His daughters had a swing and toys she had never seen before. They had satellite television, and for three days she feasted on cartoons.

Once the work week began, the judge dispatched soldiers to arrest Nujood’s father and husband. He placed Nujood in the care of an uncle, her mother’s brother.

Still the lawyers and judges had no idea how to handle her case. Nujood and her uncle languished in the courthouse for days until a middle-aged woman, the only one in the courthouse without a headdress covering her face, approached them.

“Are you Nujood?” asked lawyer Shada Nasser, among Yemen’s leading women’s rights activists. “Are you the one asking for divorce?"

Nujood replied she was.

“I couldn’t believe my eyes,” Nasser said.
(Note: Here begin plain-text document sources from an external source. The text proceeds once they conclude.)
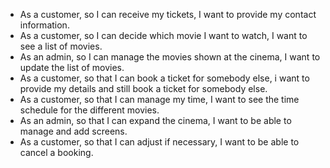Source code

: - As a customer, so I can receive my tickets, I want to provide my contact information.
- As a customer, so I can decide which movie I want to watch, I want to see a list of movies.
- As an admin, so I can manage the movies shown at the cinema, I want to update the list of movies.
- As a customer, so that I can book a ticket for somebody else, i want to provide my details and still book a ticket for somebody else.
- As a customer, so that I can manage my time, I want to see the time schedule for the different movies.
- As an admin, so that I can expand the cinema, I want to be able to manage and add screens.
- As a customer, so that I can adjust if necessary, I want to be able to cancel a booking.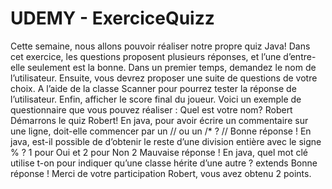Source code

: # UDEMY - ExerciceQuizz
Cette semaine, nous allons pouvoir réaliser notre propre quiz Java!
Dans cet exercice, les questions proposent plusieurs réponses, et l’une d’entre-elle seulement est la bonne.
Dans un premier temps, demandez le nom de l’utilisateur. Ensuite, vous devrez proposer une suite de questions de votre choix. A l’aide de la classe Scanner pour pourrez tester la réponse de l’utilisateur.
Enfin, afficher le score final du joueur.
Voici un exemple de questionnaire que vous pouvez réaliser :
Quel est votre nom?
Robert
Démarrons le quiz Robert!
En java, pour avoir écrire un commentaire sur une ligne, doit-elle commencer par un // ou un /* ?
//
Bonne réponse !
En java, est-il possible de d’obtenir le reste d’une division entière avec le signe % ? 1 pour Oui et 2 pour Non
2
Mauvaise réponse !
En java, quel mot clé utilise t-on pour indiquer qu’une classe hérite d’une autre ?
extends
Bonne réponse !
Merci de votre participation Robert, vous avez obtenu 2 points.
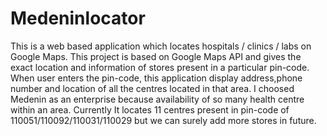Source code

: # Medeninlocator
This is a web based application which locates hospitals / clinics  / labs on Google Maps. This project is based on Google Maps API and gives the exact location and information of stores present in a particular pin-code.
When user enters the pin-code, this application display address,phone number and location of all the centres located in that area. I choosed Medenin as an enterprise because availability of so many health centre within an area. Currently It locates 11 centres present in pin-code of 110051/110092/110031/110029 but we can surely add more stores in future. 


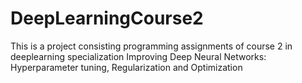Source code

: # DeepLearningCourse2
This is a project consisting programming assignments of course 2 in deeplearning specialization
Improving Deep Neural Networks: Hyperparameter tuning, Regularization and Optimization
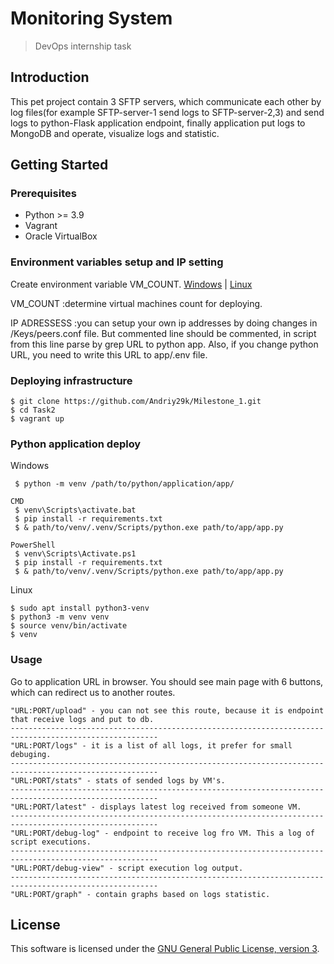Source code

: # Monitoring System

> DevOps internship task

## Introduction

This pet project contain 3 SFTP servers, which communicate each other by log files(for example SFTP-server-1 send logs to SFTP-server-2,3) and send logs to python-Flask application endpoint, finally application put logs to MongoDB and operate, visualize logs and statistic.

## Getting Started

### Prerequisites

- Python >= 3.9
- Vagrant
- Oracle VirtualBox

### Environment variables setup and IP setting

Create environment variable VM_COUNT. [Windows](https://learn.microsoft.com/en-us/powershell/module/microsoft.powershell.core/about/about_environment_variables?view=powershell-7.5) | [Linux](https://www.freecodecamp.org/news/how-to-set-an-environment-variable-in-linux/)

VM_COUNT
 :determine virtual machines count for deploying.  

IP ADRESSESS
 :you can setup your own ip addresses by doing changes in /Keys/peers.conf file. But commented line should be commented, in script from this line parse by grep URL to python app. Also, if you change python URL, you need to write this URL to app/.env file.

### Deploying infrastructure

    $ git clone https://github.com/Andriy29k/Milestone_1.git
    $ cd Task2
    $ vagrant up
    
### Python application deploy

   Windows
    
     $ python -m venv /path/to/python/application/app/
    
    CMD 
     $ venv\Scripts\activate.bat
     $ pip install -r requirements.txt
     $ & path/to/venv/.venv/Scripts/python.exe path/to/app/app.py
    
    PowerShell
     $ venv\Scripts\Activate.ps1
     $ pip install -r requirements.txt
     $ & path/to/venv/.venv/Scripts/python.exe path/to/app/app.py
      
   Linux

    $ sudo apt install python3-venv
    $ python3 -m venv venv
    $ source venv/bin/activate
    $ venv

### Usage

   Go to application URL in browser. You should see main page with 6 buttons, which can redirect us to another routes.
   
    "URL:PORT/upload" - you can not see this route, because it is endpoint that receive logs and put to db.
    -------------------------------------------------------------------------------------------------------
    "URL:PORT/logs" - it is a list of all logs, it prefer for small debuging.
    -------------------------------------------------------------------------------------------------------
    "URL:PORT/stats" - stats of sended logs by VM's.
    -------------------------------------------------------------------------------------------------------
    "URL:PORT/latest" - displays latest log received from someone VM.
    -------------------------------------------------------------------------------------------------------
    "URL:PORT/debug-log" - endpoint to receive log fro VM. This a log of script executions.
    -------------------------------------------------------------------------------------------------------
    "URL:PORT/debug-view" - script execution log output.
    -------------------------------------------------------------------------------------------------------
    "URL:PORT/graph" - contain graphs based on logs statistic.

## License

This software is licensed under the [GNU General Public License, version 3](
./LICENSE).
The girl reminded her of her own daughter, Lamia, 8 years old.

Nasser went to the cell where Thamer, the husband, was being held, and was shocked at the age difference between the two. “Why did you sleep with her?” she demanded. “She’s a little girl.”

He didn’t deny it, Nasser recalled. Instead, he complained that Nujood’s father had said she was much taller and better looking than she really was.

Nasser vowed to Nujood that she would take her case without pay and that she would take care of her. She took her to her upscale home and offered to let her stay there.

Outraged, Nasser also called her contacts at the Yemen Times, the country’s English-language newspaper. The story of the brave little girl who went to court on her own to stand up for her rights captivated the country.

News agencies picked up the story and sent it around the world. By the time a sympathetic judge agreed to hear her case several weeks later, media packed into the courtroom. Verbally, the judge, Mohammad Ghadi, was merciless to the husband.

“You could not find another woman to marry in all of Yemen?” he demanded of Thamer. But legally, there was little he could do. No provision in Yemeni law provides for enforcement of sexual abuse charges within a marriage.

Not only did the husband and father go free but Thamer demanded $250, the equivalent of four months’ salary for a poor Yemeni, to agree to a divorce. A sympathetic lawyer donated the cash.

Nujood was elated. “She was smiling,” Nasser recalled. “She said, ‘I want chocolate. I want pears, cake and toys.’”

Nurturing hope

Nasser bought her some new clothes. Donations began pouring in, with several wealthy Europeans offering to pay for her education. One newspaper held a big party for her in its office. A Yemeni journalist gave her a mobile phone.

When the controversy died down, Nujood insisted on going back to live with her parents again, most likely because she is very close to her sister Haifa, 8. Her father promised her that he would not marry off her or any of her sisters.

The girl has refused to see a psychologist or a gynaecologist. She says she doesn’t like doctors. And besides, she says, the experience has made her stronger and wiser.

She says that she looks forward to beginning the third grade and pursuing dreams she never knew she had.

“I want to defend oppressed people,” she says. “I want to be like Shada. I want to be an example to the other girls.”